:: GIVEN DATA
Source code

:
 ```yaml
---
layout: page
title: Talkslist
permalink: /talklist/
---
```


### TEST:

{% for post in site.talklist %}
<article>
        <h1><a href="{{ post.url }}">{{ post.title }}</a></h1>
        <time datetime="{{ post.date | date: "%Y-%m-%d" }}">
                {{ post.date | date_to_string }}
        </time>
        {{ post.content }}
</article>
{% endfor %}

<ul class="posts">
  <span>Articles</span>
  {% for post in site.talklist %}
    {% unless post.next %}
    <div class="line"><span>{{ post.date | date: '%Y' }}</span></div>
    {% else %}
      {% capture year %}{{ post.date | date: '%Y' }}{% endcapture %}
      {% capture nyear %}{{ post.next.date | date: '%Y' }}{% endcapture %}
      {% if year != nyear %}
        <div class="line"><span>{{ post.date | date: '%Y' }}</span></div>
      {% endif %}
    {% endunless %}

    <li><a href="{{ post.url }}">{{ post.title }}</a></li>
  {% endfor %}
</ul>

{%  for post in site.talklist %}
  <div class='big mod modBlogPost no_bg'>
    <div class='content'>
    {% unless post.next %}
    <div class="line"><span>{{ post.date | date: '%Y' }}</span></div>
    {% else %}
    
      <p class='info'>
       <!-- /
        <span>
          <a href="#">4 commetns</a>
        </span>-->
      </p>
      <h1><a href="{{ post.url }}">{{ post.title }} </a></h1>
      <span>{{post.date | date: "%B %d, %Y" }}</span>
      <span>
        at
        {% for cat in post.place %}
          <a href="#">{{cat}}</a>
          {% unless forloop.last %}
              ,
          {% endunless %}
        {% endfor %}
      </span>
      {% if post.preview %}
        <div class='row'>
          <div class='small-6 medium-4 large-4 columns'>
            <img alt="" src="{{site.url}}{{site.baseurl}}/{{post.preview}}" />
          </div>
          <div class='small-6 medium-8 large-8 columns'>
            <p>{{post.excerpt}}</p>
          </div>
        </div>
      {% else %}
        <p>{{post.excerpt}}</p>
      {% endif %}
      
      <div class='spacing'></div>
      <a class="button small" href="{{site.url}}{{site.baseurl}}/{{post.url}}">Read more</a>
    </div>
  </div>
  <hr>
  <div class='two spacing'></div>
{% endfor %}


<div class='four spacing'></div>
::::
TRY IT: Line by line, reproduce the material exactly.

WRITTEN REPLY:
Source code

:
 ```yaml
---
layout: page
title: Talkslist
permalink: /talklist/
---
```


### TEST:

{% for post in site.talklist %}
<article>
        <h1><a href="{{ post.url }}">{{ post.title }}</a></h1>
        <time datetime="{{ post.date | date: "%Y-%m-%d" }}">
                {{ post.date | date_to_string }}
        </time>
        {{ post.content }}
</article>
{% endfor %}

<ul class="posts">
  <span>Articles</span>
  {% for post in site.talklist %}
    {% unless post.next %}
    <div class="line"><span>{{ post.date | date: '%Y' }}</span></div>
    {% else %}
      {% capture year %}{{ post.date | date: '%Y' }}{% endcapture %}
      {% capture nyear %}{{ post.next.date | date: '%Y' }}{% endcapture %}
      {% if year != nyear %}
        <div class="line"><span>{{ post.date | date: '%Y' }}</span></div>
      {% endif %}
    {% endunless %}

    <li><a href="{{ post.url }}">{{ post.title }}</a></li>
  {% endfor %}
</ul>

{%  for post in site.talklist %}
  <div class='big mod modBlogPost no_bg'>
    <div class='content'>
    {% unless post.next %}
    <div class="line"><span>{{ post.date | date: '%Y' }}</span></div>
    {% else %}
    
      <p class='info'>
       <!-- /
        <span>
          <a href="#">4 commetns</a>
        </span>-->
      </p>
      <h1><a href="{{ post.url }}">{{ post.title }} </a></h1>
      <span>{{post.date | date: "%B %d, %Y" }}</span>
      <span>
        at
        {% for cat in post.place %}
          <a href="#">{{cat}}</a>
          {% unless forloop.last %}
              ,
          {% endunless %}
        {% endfor %}
      </span>
      {% if post.preview %}
        <div class='row'>
          <div class='small-6 medium-4 large-4 columns'>
            <img alt="" src="{{site.url}}{{site.baseurl}}/{{post.preview}}" />
          </div>
          <div class='small-6 medium-8 large-8 columns'>
            <p>{{post.excerpt}}</p>
          </div>
        </div>
      {% else %}
        <p>{{post.excerpt}}</p>
      {% endif %}
      
      <div class='spacing'></div>
      <a class="button small" href="{{site.url}}{{site.baseurl}}/{{post.url}}">Read more</a>
    </div>
  </div>
  <hr>
  <div class='two spacing'></div>
{% endfor %}


<div class='four spacing'></div>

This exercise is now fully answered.